■ **EXTRACTED ENTRIES**

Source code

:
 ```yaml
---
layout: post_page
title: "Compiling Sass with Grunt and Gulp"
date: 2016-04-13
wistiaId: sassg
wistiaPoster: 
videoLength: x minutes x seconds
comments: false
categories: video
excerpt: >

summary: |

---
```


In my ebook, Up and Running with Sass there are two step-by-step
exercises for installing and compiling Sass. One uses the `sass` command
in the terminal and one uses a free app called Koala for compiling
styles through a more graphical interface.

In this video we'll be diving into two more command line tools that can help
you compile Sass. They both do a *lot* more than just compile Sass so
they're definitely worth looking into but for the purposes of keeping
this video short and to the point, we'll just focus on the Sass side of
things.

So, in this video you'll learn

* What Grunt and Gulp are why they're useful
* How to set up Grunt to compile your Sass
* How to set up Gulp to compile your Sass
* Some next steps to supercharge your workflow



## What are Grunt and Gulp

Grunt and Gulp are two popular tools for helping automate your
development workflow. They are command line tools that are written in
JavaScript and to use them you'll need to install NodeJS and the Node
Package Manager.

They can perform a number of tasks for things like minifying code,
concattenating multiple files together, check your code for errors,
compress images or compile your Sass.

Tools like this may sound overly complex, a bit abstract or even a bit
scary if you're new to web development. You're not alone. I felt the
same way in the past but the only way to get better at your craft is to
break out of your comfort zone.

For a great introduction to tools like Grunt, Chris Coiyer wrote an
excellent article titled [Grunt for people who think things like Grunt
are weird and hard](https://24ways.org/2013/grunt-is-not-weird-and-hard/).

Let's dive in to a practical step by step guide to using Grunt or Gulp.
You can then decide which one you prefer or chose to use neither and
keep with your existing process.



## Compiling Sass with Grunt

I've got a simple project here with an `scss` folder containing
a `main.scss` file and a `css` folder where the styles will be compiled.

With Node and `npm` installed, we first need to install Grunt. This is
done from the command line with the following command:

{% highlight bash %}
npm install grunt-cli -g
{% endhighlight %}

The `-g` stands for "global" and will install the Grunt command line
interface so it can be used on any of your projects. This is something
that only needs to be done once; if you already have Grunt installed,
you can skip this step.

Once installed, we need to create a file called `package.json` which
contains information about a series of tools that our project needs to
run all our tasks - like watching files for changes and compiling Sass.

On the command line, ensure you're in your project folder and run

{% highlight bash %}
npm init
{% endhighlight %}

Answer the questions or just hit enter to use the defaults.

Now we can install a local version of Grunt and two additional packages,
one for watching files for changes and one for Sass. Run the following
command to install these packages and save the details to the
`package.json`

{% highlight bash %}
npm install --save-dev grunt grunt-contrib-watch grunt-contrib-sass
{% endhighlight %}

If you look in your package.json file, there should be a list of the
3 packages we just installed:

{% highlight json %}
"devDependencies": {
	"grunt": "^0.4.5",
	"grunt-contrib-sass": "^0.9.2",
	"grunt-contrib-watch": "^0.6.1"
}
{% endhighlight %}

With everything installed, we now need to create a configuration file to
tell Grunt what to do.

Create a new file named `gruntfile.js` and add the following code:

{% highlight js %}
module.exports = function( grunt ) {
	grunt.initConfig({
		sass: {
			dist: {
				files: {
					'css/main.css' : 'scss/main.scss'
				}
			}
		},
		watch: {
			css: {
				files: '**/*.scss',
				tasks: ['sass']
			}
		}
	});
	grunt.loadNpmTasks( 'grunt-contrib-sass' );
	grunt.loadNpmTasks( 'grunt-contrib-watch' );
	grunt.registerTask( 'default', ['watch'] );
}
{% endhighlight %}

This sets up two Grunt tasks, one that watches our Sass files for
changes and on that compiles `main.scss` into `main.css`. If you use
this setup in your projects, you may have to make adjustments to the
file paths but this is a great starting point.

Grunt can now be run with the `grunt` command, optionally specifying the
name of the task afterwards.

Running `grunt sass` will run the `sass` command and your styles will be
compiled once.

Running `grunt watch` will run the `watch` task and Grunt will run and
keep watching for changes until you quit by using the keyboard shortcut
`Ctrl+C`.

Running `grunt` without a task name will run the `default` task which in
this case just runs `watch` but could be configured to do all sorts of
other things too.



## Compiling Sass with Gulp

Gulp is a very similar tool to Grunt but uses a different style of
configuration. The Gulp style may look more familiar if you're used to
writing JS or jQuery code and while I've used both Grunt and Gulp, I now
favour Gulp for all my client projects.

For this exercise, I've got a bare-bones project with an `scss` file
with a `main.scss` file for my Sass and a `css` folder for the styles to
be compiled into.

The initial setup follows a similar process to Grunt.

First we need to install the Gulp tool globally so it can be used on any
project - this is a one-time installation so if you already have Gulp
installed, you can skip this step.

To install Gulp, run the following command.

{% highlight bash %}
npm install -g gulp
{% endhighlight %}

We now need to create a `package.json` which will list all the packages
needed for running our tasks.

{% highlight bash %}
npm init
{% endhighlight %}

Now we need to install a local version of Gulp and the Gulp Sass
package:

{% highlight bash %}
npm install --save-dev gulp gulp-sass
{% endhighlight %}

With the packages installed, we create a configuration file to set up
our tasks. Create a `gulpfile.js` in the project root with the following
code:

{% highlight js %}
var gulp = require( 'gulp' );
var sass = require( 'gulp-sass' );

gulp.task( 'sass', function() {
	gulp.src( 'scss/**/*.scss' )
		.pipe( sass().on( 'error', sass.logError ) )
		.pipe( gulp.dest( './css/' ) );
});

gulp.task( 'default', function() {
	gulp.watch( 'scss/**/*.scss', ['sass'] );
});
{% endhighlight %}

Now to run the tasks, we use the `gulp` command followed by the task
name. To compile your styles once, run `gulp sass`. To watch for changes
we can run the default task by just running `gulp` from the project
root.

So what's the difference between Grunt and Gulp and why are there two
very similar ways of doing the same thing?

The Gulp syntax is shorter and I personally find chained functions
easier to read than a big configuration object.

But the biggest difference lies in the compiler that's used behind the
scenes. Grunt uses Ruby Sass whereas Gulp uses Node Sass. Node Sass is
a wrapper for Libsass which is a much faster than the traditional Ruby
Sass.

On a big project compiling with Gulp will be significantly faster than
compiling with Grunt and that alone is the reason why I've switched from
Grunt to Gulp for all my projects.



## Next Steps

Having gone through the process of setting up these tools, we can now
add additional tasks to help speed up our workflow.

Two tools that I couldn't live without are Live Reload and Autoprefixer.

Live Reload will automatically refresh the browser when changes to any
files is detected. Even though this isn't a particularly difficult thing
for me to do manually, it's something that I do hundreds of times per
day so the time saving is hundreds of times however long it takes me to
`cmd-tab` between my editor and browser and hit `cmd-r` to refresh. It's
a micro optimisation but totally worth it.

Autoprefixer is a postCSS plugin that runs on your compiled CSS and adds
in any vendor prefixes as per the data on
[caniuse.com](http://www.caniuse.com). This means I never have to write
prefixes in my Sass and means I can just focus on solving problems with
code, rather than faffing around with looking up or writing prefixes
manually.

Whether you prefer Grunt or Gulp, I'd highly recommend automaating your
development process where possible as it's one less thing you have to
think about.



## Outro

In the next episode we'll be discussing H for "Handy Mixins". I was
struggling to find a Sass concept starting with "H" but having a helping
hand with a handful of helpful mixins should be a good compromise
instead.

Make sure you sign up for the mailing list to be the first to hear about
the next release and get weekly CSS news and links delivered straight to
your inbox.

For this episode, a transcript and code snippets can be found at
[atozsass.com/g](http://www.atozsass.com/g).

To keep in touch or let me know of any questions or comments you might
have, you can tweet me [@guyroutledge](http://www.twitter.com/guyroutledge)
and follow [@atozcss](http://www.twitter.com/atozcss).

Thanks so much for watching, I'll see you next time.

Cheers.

■ **TASK OBJECTIVE**
Beginning with the line containing "are weird and" in the material above, copy every line exactly until you have copied the line containing "I've got a simple".

■ **SOLUTION TO THIS EXERCISE**
are weird and hard](https://24ways.org/2013/grunt-is-not-weird-and-hard/).

Let's dive in to a practical step by step guide to using Grunt or Gulp.
You can then decide which one you prefer or chose to use neither and
keep with your existing process.



## Compiling Sass with Grunt

I've got a simple project here with an `scss` folder containing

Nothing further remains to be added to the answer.